Permit me to be indulgent, but I wouldn't be too keen on this, either.

In Britain's tediously unmusical climate, and its even more unmusical media, the response is common. Oh, those musicians. Won't any old violin do? No, it won't. Pianists and, at a stretch, drummers, can get away with unfamiliar kit.Arcadi Volodos or Keith Jarrett have to use different pianos in different cities. But the likes of Hilary Hahn or Emily Beynon carry their violin and flute with them, for they have built up an almost osmotic relationship and can only perform to their considerable potential when using them.
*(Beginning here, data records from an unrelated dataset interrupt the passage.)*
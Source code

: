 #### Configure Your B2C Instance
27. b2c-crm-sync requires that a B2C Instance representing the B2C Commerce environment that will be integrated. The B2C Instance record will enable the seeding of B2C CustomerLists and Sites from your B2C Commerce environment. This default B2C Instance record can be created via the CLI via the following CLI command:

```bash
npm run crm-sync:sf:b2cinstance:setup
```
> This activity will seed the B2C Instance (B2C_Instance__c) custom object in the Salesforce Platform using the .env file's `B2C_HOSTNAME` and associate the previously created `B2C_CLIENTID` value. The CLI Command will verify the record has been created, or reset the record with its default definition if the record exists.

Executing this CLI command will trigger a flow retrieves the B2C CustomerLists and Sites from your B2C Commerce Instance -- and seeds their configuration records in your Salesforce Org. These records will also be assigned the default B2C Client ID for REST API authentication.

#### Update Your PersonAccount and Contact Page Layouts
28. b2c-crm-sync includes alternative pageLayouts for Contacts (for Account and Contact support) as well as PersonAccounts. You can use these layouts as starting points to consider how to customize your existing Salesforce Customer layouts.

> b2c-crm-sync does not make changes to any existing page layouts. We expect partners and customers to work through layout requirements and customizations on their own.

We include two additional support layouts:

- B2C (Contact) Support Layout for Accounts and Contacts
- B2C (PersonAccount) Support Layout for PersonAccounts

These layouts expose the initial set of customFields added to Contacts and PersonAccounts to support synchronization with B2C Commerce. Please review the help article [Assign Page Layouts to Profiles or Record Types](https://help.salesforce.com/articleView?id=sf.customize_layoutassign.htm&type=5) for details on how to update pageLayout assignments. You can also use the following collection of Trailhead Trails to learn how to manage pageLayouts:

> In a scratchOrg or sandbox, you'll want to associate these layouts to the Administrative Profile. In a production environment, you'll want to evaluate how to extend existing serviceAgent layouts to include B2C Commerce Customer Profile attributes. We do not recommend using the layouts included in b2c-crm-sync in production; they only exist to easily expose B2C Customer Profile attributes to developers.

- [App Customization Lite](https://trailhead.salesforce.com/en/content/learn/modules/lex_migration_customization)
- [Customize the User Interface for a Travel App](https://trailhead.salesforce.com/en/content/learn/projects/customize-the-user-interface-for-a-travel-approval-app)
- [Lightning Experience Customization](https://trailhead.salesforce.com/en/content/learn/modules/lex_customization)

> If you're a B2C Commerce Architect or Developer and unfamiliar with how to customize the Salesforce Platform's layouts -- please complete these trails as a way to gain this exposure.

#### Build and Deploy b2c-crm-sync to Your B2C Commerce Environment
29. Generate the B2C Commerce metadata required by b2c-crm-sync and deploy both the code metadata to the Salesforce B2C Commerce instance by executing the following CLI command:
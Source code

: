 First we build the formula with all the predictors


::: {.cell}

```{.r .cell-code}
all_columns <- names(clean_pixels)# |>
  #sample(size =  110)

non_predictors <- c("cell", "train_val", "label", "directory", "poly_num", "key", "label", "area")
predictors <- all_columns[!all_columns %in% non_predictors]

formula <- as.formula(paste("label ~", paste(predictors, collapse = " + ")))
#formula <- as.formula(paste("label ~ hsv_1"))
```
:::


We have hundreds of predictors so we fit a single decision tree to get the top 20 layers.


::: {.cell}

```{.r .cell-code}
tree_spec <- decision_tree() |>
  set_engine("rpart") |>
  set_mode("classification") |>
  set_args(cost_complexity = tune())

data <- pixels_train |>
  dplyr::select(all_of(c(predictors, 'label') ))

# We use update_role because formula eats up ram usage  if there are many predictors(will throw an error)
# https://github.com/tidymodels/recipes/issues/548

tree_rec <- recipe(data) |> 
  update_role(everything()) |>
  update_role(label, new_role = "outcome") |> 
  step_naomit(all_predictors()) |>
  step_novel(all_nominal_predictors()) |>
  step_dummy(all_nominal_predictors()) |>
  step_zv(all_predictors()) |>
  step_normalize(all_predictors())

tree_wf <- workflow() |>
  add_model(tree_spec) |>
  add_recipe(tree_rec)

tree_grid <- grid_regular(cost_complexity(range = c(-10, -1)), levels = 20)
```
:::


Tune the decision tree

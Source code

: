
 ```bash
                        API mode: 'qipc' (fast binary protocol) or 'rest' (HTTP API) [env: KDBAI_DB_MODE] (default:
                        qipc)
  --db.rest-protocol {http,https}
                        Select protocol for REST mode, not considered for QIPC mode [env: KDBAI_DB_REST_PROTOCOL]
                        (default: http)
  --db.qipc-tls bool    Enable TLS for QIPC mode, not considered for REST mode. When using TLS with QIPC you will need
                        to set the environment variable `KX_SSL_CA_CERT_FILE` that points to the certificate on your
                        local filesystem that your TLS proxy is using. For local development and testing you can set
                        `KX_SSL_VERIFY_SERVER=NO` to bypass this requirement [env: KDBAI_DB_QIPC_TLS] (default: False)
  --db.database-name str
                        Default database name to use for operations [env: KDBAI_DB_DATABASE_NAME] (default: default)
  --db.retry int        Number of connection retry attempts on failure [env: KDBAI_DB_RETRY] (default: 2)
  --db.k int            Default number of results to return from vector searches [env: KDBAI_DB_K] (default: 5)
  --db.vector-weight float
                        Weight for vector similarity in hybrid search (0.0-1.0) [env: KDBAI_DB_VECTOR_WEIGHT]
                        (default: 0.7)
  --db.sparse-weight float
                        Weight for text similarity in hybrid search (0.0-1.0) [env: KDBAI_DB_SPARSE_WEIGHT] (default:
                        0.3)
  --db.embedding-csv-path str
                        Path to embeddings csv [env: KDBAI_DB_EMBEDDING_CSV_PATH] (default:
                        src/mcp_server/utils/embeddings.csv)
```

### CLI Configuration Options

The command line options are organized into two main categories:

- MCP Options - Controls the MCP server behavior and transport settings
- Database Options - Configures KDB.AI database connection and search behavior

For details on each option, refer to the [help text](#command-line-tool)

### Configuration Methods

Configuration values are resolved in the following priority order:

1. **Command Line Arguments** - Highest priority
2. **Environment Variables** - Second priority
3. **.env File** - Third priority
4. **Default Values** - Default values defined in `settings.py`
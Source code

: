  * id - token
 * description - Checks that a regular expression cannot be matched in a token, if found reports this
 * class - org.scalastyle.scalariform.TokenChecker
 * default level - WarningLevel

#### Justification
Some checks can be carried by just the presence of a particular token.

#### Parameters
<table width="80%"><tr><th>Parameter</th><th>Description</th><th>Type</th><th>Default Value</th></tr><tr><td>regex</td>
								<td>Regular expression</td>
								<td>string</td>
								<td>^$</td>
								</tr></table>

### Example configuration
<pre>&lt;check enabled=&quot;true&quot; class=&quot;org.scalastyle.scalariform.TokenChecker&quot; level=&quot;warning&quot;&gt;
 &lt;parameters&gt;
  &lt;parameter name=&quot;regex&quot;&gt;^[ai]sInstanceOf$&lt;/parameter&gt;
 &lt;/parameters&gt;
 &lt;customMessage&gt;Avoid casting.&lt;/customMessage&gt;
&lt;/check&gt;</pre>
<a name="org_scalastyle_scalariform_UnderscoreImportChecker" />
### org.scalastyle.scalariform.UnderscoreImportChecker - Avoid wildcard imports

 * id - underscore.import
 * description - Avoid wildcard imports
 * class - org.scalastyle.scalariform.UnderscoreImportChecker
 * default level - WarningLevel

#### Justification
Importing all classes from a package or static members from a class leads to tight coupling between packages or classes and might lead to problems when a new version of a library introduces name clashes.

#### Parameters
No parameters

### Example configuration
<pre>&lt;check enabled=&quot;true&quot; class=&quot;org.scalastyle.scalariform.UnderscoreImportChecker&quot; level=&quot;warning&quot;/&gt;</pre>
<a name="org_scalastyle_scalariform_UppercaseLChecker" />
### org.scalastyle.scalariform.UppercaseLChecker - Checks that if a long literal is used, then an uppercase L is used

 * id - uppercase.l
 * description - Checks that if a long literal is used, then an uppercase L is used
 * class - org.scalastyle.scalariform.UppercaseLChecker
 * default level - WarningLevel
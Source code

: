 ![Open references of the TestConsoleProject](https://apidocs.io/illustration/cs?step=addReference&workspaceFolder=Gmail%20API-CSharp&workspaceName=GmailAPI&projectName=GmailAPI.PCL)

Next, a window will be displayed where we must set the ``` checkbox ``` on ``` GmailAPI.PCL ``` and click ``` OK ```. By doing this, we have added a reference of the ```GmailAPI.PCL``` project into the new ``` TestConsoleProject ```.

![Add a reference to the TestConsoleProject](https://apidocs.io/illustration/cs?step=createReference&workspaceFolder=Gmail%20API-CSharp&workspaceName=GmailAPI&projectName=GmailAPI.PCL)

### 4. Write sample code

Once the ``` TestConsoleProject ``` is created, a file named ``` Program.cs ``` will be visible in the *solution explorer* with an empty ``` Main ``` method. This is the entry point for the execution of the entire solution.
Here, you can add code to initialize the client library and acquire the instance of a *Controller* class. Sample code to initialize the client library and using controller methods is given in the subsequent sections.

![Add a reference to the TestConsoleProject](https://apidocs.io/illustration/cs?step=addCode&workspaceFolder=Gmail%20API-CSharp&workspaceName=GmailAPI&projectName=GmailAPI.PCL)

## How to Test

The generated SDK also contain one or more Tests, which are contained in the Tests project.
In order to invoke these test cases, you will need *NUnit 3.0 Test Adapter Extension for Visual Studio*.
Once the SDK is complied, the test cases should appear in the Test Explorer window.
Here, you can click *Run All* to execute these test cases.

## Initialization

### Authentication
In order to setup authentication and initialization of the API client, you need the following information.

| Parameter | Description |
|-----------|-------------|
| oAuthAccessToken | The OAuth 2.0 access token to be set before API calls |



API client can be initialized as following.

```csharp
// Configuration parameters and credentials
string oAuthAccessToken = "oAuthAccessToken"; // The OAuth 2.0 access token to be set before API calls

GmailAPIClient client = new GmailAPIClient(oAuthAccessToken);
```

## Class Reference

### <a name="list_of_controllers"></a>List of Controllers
The Israeli cellist Ofra Harnoy used to joke in interviews about how El Al were touchy about her taking her instrument into the cabin in case it could be used as a weapon. What was funny in 1989 is now deadly serious for the livelihoods of many people, and would still be funny if it wasn't so farcical.

The mind boggles. My correspondent's musicians are renowned and respected soloists, and to his knowledge have no connections with any terrorist group, and certainly have never troubled the security services, beyond maybe the odd caution for double parking or falling asleep on the tube and travelling one zone too far on the London Underground. And if the double-bassist takes his instrument into the cabin, what do the BAA expect this provably innocent fellow to do with it? Leap out of his seat and say; 'now everyone keep calm... or this thing could go off', presumably.

I have visions of Julia Fischer, the ravishingly blonde, blue-eyed German violinist, being stopped on boarding at Gatwick and asked to hand over her Strad. Why? Suspected membership of the Bavarian Army of Allah's Martyrs? Or possibly the desperate and dangerous paramilitary wing of the Say No To The Oberammergau Ring Road Action Group?

The music industry - or, more damagingly, individual musicians - have a money haemorrhage because of these absurd strictures. To anyone out there who cares about music, collaring your MP is essential. To anyone who has had their instrument seriously damaged by handlers at airports, I can suggest by way of consolation only one thing - that you take it and insert it forcefully in John Reid's bottom. Double bassists to the head of the queue, please.